PROBLEM TO SOLVE: Write out every line below that includes the word "https".

-.-.-

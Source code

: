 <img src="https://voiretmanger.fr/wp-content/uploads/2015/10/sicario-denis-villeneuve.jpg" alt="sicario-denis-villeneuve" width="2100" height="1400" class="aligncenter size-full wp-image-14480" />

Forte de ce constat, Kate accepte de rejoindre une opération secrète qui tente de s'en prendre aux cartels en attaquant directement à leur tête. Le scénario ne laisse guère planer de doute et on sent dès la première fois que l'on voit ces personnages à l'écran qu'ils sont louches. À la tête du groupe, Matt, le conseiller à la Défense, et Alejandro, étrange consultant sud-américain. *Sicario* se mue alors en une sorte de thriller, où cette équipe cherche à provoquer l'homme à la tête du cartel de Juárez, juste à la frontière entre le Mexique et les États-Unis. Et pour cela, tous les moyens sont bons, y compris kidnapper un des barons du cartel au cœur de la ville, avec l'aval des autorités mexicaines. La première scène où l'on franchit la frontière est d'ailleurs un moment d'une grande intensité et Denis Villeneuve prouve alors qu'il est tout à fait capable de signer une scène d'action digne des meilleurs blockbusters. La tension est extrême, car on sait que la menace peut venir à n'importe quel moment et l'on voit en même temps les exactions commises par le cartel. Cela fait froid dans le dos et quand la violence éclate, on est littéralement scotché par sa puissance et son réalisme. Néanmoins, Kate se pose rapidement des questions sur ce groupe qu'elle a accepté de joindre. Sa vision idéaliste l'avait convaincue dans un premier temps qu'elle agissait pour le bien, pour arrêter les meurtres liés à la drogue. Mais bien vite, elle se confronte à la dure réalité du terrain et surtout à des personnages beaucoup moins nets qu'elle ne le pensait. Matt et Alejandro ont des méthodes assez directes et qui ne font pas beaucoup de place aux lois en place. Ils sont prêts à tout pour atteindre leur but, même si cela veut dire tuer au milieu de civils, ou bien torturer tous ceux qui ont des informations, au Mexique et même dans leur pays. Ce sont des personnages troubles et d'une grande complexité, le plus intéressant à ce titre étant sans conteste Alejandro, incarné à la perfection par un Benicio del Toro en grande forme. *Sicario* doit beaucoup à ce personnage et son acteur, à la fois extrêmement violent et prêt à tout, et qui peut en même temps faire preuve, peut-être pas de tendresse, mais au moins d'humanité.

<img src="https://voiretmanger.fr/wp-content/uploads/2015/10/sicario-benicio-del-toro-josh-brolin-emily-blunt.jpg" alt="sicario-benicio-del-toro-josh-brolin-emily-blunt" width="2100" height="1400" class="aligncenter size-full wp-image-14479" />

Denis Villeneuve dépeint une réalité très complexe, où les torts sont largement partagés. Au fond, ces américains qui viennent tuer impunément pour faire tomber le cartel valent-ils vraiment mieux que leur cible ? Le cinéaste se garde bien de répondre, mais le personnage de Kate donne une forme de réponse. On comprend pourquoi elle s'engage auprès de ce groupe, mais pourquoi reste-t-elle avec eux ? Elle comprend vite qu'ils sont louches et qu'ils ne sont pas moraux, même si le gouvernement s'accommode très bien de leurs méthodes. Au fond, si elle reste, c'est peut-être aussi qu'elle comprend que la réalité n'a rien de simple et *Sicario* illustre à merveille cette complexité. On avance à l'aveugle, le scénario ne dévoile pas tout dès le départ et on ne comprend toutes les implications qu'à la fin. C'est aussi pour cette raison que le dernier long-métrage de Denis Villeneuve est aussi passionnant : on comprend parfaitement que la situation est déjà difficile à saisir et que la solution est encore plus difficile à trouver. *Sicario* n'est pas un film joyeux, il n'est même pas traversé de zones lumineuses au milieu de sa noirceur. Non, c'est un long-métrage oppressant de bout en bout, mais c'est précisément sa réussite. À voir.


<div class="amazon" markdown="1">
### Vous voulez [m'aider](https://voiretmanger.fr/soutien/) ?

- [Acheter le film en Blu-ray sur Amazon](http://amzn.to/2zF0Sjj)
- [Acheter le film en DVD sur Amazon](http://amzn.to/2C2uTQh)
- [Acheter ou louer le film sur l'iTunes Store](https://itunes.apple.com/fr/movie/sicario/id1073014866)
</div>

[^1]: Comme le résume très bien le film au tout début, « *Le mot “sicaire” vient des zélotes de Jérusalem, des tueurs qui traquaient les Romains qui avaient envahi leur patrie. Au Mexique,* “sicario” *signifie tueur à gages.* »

-.-.-

RESPONSE TO THIS TASK:
: <img src="https://voiretmanger.fr/wp-content/uploads/2015/10/sicario-denis-villeneuve.jpg" alt="sicario-denis-villeneuve" width="2100" height="1400" class="aligncenter size-full wp-image-14480" />
<img src="https://voiretmanger.fr/wp-content/uploads/2015/10/sicario-benicio-del-toro-josh-brolin-emily-blunt.jpg" alt="sicario-benicio-del-toro-josh-brolin-emily-blunt" width="2100" height="1400" class="aligncenter size-full wp-image-14479" />
### Vous voulez [m'aider](https://voiretmanger.fr/soutien/) ?
- [Acheter ou louer le film sur l'iTunes Store](https://itunes.apple.com/fr/movie/sicario/id1073014866)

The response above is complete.